The Broadway legend described 2007 as “the worst year of my life”, saying his HIV diagnosis came just months after he was told he had Type 2 diabetes. That same year, he was declared bankrupt as he teetered “on the precipice of obscurity for about a decade or so”.
“The shame of that time compounded with the shame that had already [accumulated] in my life silenced me, and I have lived with that shame in silence for 14 years,” Porter told The Hollywood Reporter.
“HIV-positive, where I come from, growing up in the Pentecostal church with a very religious family, is God’s punishment.”
Porter’s diagnosis was a “fluke” that came about after he was treated at the Callen-Lorde clinic in New York.
“I had a pimple on my butt, and it got larger and larger and harder and harder, and then it started to hurt. One day I was like, ‘I’ve got to get this taken care of,’” Porter explained.
At the Callen-Lorde clinic, he was offered a HIV test – but the positive result left him reeling. In the years that followed, Porter vowed to only tell those who “needed to know” about his status, fearing HIV could curtail his career. He also decided to keep his diagnosis from his mother.
“I was trying to have a life and a career, and I wasn’t certain I could if the wrong people knew,” Porter explained.
“It would just be another way for people to discriminate against me in an already discriminatory profession.”
Billy Porter told his mother he has HIV over the phone on the set of Pose
Billy Porter said he has worked hard in the years since to block his HIV diagnosis out of his mind – but the period of isolation prompted by the coronavirus pandemic forced him to confront his internalised shame.
After going through trauma therapy over the last year, Porter finally decided to tell his mother about his diagnosis.
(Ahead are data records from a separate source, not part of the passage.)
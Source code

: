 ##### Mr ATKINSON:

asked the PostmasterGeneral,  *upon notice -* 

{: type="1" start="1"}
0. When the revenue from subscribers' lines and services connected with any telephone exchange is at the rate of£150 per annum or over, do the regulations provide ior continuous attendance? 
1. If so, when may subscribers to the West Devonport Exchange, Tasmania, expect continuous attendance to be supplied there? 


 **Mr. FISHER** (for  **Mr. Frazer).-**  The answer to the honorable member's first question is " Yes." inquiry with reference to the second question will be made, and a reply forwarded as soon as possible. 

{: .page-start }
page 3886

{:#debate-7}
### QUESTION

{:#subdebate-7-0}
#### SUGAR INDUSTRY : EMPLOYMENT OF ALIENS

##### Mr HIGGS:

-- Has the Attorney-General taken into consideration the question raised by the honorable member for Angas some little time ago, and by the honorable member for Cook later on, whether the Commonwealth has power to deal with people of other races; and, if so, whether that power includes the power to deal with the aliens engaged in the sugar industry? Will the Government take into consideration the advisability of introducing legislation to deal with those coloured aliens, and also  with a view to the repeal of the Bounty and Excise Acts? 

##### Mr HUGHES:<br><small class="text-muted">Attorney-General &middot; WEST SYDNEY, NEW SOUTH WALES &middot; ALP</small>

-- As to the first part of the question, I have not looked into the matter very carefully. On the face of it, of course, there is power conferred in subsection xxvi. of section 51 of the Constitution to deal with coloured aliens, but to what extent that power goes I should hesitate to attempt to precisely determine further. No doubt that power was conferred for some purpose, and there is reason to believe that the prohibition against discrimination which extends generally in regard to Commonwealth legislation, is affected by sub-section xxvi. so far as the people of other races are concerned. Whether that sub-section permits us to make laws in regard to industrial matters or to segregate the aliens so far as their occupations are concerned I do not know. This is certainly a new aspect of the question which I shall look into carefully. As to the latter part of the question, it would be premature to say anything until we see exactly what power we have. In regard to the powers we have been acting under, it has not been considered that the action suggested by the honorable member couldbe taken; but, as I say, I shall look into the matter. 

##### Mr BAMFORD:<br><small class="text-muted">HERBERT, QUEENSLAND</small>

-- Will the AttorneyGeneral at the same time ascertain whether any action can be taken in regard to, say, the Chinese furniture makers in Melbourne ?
He and his sister were planning to meet her in person in her nursing home to deliver the news, but in the end, he told her over the phone during his last day working on Pose.
“Not two minutes into the conversation, she’s like, ‘What’s wrong?’ I said, ‘Nothing.’ She’s like, ‘Son, please tell me what’s wrong.’ So I ripped the Band-Aid off and I told her. She said, ‘You’ve been carrying this around for 14 years? Don’t ever do this again. I’m your mother, I love you no matter what. And I know I didn’t understand how to do that early on, but it’s been decades now.”
Billy Porter said there is “no more stigma” attached to HIV, adding: “I’m so much more than that diagnosis. And if you don’t want to work with me because of my status, you’re not worthy of me.”
The trailblazing actor went on to open up about his status to the cast and crew of Pose on their final day of filming.
“The truth is the healing. And I hope this frees me. I hope this frees me so that I can experience real, unadulterated joy, so that I can experience peace, so that I can experience intimacy, so that I can have sex without shame,” Porter said.